## TASK DETAILS
If a line in the data below contains "width", copy it.

## RECORDS SUPPLIED
------------------------------------

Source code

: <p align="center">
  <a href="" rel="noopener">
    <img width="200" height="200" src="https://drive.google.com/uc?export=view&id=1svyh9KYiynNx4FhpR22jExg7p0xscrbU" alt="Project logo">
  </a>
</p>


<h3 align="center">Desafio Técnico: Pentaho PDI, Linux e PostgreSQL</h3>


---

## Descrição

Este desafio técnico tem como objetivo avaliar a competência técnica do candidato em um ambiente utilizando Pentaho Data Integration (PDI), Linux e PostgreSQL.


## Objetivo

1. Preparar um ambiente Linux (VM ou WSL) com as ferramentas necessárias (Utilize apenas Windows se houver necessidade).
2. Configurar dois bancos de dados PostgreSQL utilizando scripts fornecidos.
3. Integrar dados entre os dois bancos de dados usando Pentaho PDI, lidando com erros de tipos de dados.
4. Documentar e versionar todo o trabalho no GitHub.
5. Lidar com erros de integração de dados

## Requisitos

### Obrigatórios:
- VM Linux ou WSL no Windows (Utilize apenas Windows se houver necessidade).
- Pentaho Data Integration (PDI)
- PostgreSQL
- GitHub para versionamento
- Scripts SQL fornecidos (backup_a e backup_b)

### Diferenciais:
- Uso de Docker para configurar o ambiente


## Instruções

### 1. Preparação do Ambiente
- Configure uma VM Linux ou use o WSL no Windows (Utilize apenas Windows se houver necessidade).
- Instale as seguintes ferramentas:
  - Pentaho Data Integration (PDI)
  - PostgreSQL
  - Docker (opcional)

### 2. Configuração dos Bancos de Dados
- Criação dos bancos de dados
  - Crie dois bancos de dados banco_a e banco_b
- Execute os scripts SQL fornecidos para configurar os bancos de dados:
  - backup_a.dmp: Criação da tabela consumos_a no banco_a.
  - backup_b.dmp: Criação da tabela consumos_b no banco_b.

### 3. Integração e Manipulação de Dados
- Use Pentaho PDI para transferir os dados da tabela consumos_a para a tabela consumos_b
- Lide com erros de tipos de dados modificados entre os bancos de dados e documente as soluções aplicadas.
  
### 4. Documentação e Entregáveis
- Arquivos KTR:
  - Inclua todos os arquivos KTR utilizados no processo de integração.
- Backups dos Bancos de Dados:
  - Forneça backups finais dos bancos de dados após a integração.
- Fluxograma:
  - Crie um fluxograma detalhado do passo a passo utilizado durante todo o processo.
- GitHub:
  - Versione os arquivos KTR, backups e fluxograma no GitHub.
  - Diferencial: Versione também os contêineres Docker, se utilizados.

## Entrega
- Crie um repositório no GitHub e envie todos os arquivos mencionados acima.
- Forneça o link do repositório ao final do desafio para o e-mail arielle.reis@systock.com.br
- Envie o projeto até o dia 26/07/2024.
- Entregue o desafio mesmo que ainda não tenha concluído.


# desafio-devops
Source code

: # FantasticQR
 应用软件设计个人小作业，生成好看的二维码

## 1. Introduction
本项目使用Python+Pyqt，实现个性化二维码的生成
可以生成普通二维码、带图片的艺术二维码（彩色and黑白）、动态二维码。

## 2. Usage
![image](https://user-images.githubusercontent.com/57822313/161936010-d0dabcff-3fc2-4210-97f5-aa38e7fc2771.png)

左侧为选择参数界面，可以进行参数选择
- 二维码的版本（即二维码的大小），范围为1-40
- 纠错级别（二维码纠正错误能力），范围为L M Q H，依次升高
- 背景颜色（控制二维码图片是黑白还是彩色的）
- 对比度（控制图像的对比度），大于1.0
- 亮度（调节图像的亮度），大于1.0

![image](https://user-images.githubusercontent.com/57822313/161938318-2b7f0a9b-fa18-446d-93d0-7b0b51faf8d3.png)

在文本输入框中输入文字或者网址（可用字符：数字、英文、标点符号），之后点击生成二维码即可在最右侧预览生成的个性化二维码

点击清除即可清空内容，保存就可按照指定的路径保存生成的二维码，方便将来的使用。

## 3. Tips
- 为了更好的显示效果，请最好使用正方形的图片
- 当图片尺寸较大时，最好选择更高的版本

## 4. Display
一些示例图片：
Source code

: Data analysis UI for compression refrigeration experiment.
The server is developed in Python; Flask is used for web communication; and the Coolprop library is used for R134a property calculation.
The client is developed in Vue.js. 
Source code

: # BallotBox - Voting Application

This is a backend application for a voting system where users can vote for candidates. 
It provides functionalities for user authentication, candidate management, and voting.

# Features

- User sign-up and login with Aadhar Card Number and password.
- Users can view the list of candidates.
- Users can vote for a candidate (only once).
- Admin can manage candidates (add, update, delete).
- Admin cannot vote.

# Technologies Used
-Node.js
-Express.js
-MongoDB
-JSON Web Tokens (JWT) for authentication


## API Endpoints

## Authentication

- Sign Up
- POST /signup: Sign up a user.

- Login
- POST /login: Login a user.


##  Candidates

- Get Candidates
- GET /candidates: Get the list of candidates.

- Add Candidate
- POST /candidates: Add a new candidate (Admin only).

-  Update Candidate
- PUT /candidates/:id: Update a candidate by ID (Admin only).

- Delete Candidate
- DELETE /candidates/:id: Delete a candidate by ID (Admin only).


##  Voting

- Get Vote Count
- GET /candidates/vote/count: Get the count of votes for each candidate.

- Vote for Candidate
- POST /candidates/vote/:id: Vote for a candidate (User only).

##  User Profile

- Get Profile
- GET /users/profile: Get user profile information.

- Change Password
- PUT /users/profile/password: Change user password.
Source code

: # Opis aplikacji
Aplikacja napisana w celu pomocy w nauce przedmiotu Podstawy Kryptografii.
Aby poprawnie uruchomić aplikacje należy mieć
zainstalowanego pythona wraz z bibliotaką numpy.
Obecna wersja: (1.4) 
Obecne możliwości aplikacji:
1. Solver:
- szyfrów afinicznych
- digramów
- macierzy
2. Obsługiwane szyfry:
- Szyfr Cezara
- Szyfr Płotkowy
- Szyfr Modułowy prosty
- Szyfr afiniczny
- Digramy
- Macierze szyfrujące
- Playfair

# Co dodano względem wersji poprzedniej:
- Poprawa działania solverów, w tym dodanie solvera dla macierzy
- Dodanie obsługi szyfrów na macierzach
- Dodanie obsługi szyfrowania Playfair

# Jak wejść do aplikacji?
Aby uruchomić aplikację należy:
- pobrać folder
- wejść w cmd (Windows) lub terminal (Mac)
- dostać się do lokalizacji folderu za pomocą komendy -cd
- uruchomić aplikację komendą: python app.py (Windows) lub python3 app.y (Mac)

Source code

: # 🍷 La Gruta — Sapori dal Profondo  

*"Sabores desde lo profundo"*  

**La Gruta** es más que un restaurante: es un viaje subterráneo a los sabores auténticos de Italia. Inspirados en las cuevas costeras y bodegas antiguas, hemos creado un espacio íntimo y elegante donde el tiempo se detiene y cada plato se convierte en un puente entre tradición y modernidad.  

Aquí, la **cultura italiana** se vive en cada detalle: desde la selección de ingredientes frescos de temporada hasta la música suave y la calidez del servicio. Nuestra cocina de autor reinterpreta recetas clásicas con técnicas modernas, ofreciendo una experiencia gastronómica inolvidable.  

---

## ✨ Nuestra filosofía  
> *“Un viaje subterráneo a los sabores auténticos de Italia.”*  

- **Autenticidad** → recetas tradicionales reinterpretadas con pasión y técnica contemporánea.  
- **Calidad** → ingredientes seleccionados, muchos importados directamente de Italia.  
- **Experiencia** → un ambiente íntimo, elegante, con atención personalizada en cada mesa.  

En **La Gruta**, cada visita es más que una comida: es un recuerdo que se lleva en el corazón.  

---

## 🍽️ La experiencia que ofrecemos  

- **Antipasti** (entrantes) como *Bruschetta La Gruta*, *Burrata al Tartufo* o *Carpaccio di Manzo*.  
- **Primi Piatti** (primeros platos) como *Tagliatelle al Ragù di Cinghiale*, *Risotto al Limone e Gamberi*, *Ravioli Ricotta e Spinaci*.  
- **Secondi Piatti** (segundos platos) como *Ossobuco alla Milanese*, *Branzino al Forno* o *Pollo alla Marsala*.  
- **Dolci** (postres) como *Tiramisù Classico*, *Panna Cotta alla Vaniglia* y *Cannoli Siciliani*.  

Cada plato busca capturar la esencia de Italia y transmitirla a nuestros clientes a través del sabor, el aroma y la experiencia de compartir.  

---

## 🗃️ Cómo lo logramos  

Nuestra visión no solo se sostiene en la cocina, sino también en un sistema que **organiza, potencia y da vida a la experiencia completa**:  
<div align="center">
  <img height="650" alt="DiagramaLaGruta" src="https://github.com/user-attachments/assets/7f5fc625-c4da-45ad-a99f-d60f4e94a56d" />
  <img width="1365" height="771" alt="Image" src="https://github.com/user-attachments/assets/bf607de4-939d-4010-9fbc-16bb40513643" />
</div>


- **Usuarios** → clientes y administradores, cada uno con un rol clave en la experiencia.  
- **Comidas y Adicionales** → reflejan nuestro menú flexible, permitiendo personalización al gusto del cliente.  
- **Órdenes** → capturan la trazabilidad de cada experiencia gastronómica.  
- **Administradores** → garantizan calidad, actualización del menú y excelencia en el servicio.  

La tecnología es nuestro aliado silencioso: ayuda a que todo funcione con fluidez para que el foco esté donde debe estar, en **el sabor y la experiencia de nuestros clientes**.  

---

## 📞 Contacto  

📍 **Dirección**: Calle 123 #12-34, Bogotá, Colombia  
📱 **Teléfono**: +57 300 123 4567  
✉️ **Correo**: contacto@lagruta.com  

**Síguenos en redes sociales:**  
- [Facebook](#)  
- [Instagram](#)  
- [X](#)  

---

------------------------------------

## OUTPUT FOR THIS TASK
    <img width="200" height="200" src="https://drive.google.com/uc?export=view&id=1svyh9KYiynNx4FhpR22jExg7p0xscrbU" alt="Project logo">
  <img width="1365" height="771" alt="Image" src="https://github.com/user-attachments/assets/bf607de4-939d-4010-9fbc-16bb40513643" />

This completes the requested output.